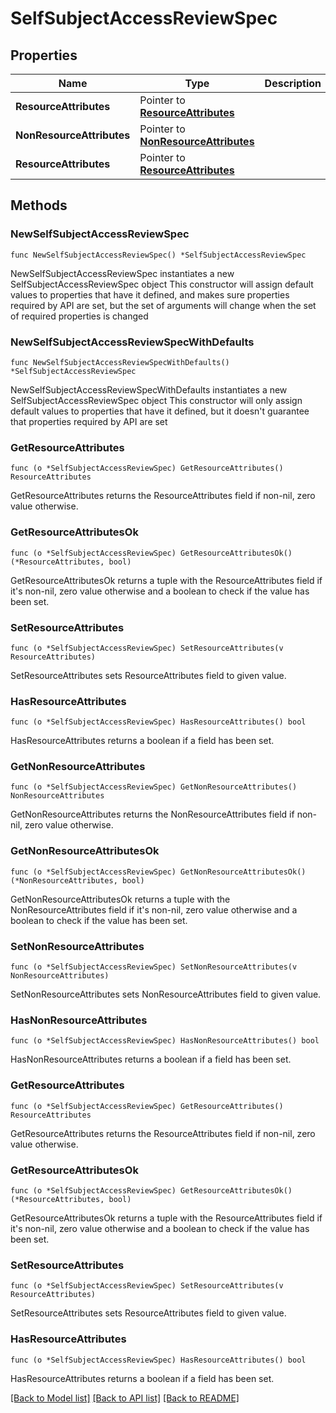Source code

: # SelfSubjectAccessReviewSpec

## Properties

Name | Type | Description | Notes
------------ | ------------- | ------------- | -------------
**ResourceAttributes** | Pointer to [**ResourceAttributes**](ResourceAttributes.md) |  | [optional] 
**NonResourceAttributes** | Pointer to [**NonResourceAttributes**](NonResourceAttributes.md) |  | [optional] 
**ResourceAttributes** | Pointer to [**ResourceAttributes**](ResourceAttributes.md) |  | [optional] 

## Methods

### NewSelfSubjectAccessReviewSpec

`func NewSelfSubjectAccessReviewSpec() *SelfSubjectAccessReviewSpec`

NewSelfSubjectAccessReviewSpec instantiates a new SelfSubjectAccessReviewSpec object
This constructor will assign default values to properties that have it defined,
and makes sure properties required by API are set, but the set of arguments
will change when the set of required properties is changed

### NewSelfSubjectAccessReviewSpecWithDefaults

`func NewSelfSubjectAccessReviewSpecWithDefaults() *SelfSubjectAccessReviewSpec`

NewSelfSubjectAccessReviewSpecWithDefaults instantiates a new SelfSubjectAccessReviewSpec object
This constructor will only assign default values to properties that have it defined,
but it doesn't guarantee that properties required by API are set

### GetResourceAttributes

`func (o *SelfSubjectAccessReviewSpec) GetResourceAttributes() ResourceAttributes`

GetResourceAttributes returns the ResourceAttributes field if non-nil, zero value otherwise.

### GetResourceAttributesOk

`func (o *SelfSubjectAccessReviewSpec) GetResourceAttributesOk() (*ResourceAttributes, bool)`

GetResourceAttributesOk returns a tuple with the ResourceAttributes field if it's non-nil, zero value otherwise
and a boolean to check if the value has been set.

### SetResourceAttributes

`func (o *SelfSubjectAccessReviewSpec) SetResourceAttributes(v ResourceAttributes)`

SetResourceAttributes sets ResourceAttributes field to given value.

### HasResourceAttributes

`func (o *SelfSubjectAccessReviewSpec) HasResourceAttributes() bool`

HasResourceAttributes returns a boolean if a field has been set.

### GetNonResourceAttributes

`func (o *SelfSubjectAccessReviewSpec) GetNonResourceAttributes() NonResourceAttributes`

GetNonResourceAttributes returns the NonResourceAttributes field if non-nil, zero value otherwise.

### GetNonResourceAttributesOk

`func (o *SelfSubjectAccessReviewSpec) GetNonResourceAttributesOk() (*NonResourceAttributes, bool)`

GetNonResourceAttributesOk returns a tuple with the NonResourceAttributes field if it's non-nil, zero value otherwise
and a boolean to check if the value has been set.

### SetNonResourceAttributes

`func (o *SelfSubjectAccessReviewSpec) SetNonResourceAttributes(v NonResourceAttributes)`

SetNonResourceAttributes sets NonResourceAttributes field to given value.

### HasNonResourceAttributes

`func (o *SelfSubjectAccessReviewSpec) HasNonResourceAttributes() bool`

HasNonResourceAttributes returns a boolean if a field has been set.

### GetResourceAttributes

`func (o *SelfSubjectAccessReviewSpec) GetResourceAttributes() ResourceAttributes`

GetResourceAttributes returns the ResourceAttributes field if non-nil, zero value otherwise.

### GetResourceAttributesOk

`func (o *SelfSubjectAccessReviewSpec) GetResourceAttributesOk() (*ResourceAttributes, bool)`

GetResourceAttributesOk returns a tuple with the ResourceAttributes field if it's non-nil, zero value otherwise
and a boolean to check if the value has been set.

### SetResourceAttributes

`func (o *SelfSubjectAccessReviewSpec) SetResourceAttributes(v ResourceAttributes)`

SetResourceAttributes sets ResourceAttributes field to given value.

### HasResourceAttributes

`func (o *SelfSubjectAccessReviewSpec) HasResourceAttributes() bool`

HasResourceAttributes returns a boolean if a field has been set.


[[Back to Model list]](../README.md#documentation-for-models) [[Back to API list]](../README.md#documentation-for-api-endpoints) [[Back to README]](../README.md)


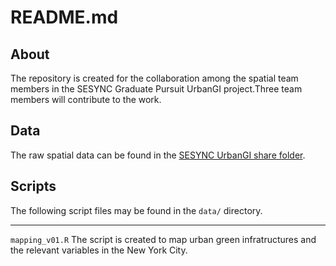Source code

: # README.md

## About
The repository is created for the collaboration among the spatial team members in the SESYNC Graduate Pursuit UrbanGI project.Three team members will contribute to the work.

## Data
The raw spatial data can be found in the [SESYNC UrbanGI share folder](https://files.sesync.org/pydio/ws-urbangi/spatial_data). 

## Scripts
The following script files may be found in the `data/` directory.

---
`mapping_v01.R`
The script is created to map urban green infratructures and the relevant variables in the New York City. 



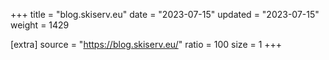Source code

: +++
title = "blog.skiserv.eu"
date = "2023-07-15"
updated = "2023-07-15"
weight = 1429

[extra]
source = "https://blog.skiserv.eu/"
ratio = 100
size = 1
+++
__________
▸ What you are asked to do
The entries are to be restated word for word, and no picture should appear in the copy.

▸ Result of this task
Source code

: # SelfSubjectAccessReviewSpec

## Properties

Name | Type | Description | Notes
------------ | ------------- | ------------- | -------------
**ResourceAttributes** | Pointer to [**ResourceAttributes**](ResourceAttributes.md) |  | [optional] 
**NonResourceAttributes** | Pointer to [**NonResourceAttributes**](NonResourceAttributes.md) |  | [optional] 
**ResourceAttributes** | Pointer to [**ResourceAttributes**](ResourceAttributes.md) |  | [optional] 

## Methods

### NewSelfSubjectAccessReviewSpec

`func NewSelfSubjectAccessReviewSpec() *SelfSubjectAccessReviewSpec`

NewSelfSubjectAccessReviewSpec instantiates a new SelfSubjectAccessReviewSpec object
This constructor will assign default values to properties that have it defined,
and makes sure properties required by API are set, but the set of arguments
will change when the set of required properties is changed

### NewSelfSubjectAccessReviewSpecWithDefaults

`func NewSelfSubjectAccessReviewSpecWithDefaults() *SelfSubjectAccessReviewSpec`

NewSelfSubjectAccessReviewSpecWithDefaults instantiates a new SelfSubjectAccessReviewSpec object
This constructor will only assign default values to properties that have it defined,
but it doesn't guarantee that properties required by API are set

### GetResourceAttributes

`func (o *SelfSubjectAccessReviewSpec) GetResourceAttributes() ResourceAttributes`

GetResourceAttributes returns the ResourceAttributes field if non-nil, zero value otherwise.

### GetResourceAttributesOk

`func (o *SelfSubjectAccessReviewSpec) GetResourceAttributesOk() (*ResourceAttributes, bool)`

GetResourceAttributesOk returns a tuple with the ResourceAttributes field if it's non-nil, zero value otherwise
and a boolean to check if the value has been set.

### SetResourceAttributes

`func (o *SelfSubjectAccessReviewSpec) SetResourceAttributes(v ResourceAttributes)`

SetResourceAttributes sets ResourceAttributes field to given value.

### HasResourceAttributes

`func (o *SelfSubjectAccessReviewSpec) HasResourceAttributes() bool`

HasResourceAttributes returns a boolean if a field has been set.

### GetNonResourceAttributes

`func (o *SelfSubjectAccessReviewSpec) GetNonResourceAttributes() NonResourceAttributes`

GetNonResourceAttributes returns the NonResourceAttributes field if non-nil, zero value otherwise.

### GetNonResourceAttributesOk

`func (o *SelfSubjectAccessReviewSpec) GetNonResourceAttributesOk() (*NonResourceAttributes, bool)`

GetNonResourceAttributesOk returns a tuple with the NonResourceAttributes field if it's non-nil, zero value otherwise
and a boolean to check if the value has been set.

### SetNonResourceAttributes

`func (o *SelfSubjectAccessReviewSpec) SetNonResourceAttributes(v NonResourceAttributes)`

SetNonResourceAttributes sets NonResourceAttributes field to given value.

### HasNonResourceAttributes

`func (o *SelfSubjectAccessReviewSpec) HasNonResourceAttributes() bool`

HasNonResourceAttributes returns a boolean if a field has been set.

### GetResourceAttributes

`func (o *SelfSubjectAccessReviewSpec) GetResourceAttributes() ResourceAttributes`

GetResourceAttributes returns the ResourceAttributes field if non-nil, zero value otherwise.

### GetResourceAttributesOk

`func (o *SelfSubjectAccessReviewSpec) GetResourceAttributesOk() (*ResourceAttributes, bool)`

GetResourceAttributesOk returns a tuple with the ResourceAttributes field if it's non-nil, zero value otherwise
and a boolean to check if the value has been set.

### SetResourceAttributes

`func (o *SelfSubjectAccessReviewSpec) SetResourceAttributes(v ResourceAttributes)`

SetResourceAttributes sets ResourceAttributes field to given value.

### HasResourceAttributes

`func (o *SelfSubjectAccessReviewSpec) HasResourceAttributes() bool`

HasResourceAttributes returns a boolean if a field has been set.


[[Back to Model list]](../README.md#documentation-for-models) [[Back to API list]](../README.md#documentation-for-api-endpoints) [[Back to README]](../README.md)


Source code

: # README.md

## About
The repository is created for the collaboration among the spatial team members in the SESYNC Graduate Pursuit UrbanGI project.Three team members will contribute to the work.

## Data
The raw spatial data can be found in the [SESYNC UrbanGI share folder](https://files.sesync.org/pydio/ws-urbangi/spatial_data). 

## Scripts
The following script files may be found in the `data/` directory.

---
`mapping_v01.R`
The script is created to map urban green infratructures and the relevant variables in the New York City. 



Source code

: +++
title = "blog.skiserv.eu"
date = "2023-07-15"
updated = "2023-07-15"
weight = 1429

[extra]
source = "https://blog.skiserv.eu/"
ratio = 100
size = 1
+++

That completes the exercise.